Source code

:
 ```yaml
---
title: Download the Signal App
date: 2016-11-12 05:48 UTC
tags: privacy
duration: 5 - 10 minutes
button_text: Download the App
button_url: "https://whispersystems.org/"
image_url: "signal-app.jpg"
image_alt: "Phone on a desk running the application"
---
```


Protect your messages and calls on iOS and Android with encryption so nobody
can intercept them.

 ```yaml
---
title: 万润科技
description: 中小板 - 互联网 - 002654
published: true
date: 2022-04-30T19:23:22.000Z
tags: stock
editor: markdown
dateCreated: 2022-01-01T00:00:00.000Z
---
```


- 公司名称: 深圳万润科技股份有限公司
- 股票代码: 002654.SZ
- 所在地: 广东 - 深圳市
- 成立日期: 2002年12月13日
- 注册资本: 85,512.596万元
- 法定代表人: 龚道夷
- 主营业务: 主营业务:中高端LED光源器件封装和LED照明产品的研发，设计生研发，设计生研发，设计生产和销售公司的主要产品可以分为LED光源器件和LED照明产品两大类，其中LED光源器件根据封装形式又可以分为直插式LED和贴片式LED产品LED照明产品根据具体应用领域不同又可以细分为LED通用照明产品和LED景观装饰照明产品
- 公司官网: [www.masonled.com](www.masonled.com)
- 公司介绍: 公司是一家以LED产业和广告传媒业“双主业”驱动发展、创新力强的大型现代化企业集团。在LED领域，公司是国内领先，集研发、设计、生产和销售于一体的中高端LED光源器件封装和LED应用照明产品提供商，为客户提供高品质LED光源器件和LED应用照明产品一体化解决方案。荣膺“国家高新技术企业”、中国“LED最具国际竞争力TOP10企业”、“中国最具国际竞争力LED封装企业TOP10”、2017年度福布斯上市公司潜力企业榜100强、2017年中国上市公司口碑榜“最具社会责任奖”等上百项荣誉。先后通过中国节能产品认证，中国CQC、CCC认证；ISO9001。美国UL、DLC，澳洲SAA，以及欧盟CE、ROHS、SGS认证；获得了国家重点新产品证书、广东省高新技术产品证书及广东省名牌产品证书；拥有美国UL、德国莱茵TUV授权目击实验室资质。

:::::

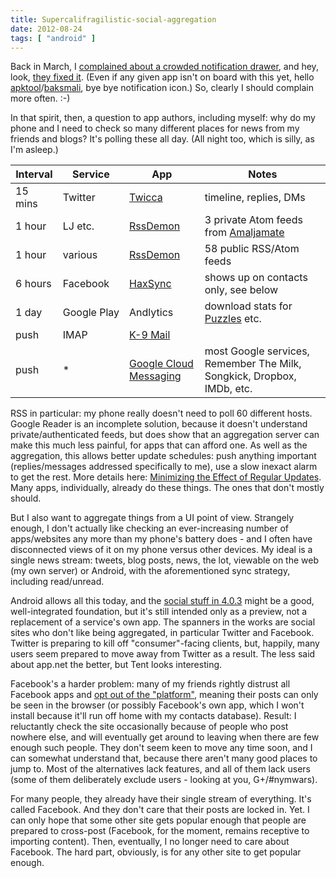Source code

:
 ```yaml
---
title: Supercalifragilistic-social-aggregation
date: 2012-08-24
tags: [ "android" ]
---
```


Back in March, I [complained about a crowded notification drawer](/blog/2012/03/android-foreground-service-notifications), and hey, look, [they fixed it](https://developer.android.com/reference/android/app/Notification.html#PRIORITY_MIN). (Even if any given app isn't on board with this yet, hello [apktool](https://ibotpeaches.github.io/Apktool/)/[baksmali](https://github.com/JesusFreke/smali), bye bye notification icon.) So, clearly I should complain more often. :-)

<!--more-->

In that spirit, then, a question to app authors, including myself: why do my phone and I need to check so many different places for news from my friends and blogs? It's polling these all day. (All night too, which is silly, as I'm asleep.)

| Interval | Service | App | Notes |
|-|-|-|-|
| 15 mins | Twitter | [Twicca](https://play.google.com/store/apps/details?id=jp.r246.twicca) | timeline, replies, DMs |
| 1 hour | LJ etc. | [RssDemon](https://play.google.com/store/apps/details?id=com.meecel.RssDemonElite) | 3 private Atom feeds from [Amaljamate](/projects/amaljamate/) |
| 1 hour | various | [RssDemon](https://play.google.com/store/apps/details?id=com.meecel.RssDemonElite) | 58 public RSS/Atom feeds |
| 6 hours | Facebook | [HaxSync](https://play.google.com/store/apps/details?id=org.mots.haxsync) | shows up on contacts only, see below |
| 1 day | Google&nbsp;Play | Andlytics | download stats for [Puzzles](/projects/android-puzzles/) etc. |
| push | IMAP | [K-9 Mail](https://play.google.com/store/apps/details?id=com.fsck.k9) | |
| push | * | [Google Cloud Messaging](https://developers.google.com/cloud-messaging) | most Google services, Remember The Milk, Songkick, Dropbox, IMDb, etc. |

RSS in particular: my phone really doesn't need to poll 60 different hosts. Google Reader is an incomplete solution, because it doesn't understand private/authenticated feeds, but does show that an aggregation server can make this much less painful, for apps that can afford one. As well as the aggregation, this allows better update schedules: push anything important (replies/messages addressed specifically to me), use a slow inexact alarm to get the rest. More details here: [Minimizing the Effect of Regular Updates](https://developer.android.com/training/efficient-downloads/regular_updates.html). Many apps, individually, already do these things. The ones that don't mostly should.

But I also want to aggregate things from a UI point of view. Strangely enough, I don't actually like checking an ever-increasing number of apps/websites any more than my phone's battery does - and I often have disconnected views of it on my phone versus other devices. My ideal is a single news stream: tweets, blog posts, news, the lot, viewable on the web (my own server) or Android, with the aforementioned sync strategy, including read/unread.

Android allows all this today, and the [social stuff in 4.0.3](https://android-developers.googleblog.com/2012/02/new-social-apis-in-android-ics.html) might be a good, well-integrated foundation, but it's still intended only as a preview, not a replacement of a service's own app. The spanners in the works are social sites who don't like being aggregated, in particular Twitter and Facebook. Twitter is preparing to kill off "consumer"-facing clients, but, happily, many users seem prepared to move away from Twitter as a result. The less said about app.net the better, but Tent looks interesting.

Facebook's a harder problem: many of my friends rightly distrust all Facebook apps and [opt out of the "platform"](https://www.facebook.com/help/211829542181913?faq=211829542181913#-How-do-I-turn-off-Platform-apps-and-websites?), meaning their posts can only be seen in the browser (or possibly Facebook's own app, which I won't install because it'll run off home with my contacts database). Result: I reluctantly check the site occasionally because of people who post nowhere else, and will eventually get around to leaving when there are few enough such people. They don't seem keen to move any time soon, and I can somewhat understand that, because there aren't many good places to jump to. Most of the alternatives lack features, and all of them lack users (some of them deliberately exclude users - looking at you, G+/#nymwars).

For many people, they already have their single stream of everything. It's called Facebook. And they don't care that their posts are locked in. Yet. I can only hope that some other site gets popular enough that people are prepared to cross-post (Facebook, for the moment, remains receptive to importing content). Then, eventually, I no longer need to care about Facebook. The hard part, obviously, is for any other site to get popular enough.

:::::

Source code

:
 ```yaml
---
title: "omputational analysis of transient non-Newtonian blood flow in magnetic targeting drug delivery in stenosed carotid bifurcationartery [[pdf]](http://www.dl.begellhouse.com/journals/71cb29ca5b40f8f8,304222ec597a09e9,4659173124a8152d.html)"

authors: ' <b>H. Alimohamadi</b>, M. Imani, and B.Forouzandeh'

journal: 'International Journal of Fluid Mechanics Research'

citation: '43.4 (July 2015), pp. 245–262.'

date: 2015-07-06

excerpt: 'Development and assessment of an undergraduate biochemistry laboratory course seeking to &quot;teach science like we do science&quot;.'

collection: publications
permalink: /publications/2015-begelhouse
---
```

:::::

:: WHAT TO DO ::
Copy verbatim, from the listing above, each line from the one containing "from [Amaljamate](/projects/amaljamate/) |" down to the one containing "[Puzzles](/projects/android-puzzles/) etc. |", inclusive.

:: YOUR RESPONSE ::
| 1 hour | LJ etc. | [RssDemon](https://play.google.com/store/apps/details?id=com.meecel.RssDemonElite) | 3 private Atom feeds from [Amaljamate](/projects/amaljamate/) |
| 1 hour | various | [RssDemon](https://play.google.com/store/apps/details?id=com.meecel.RssDemonElite) | 58 public RSS/Atom feeds |
| 6 hours | Facebook | [HaxSync](https://play.google.com/store/apps/details?id=org.mots.haxsync) | shows up on contacts only, see below |
| 1 day | Google&nbsp;Play | Andlytics | download stats for [Puzzles](/projects/android-puzzles/) etc. |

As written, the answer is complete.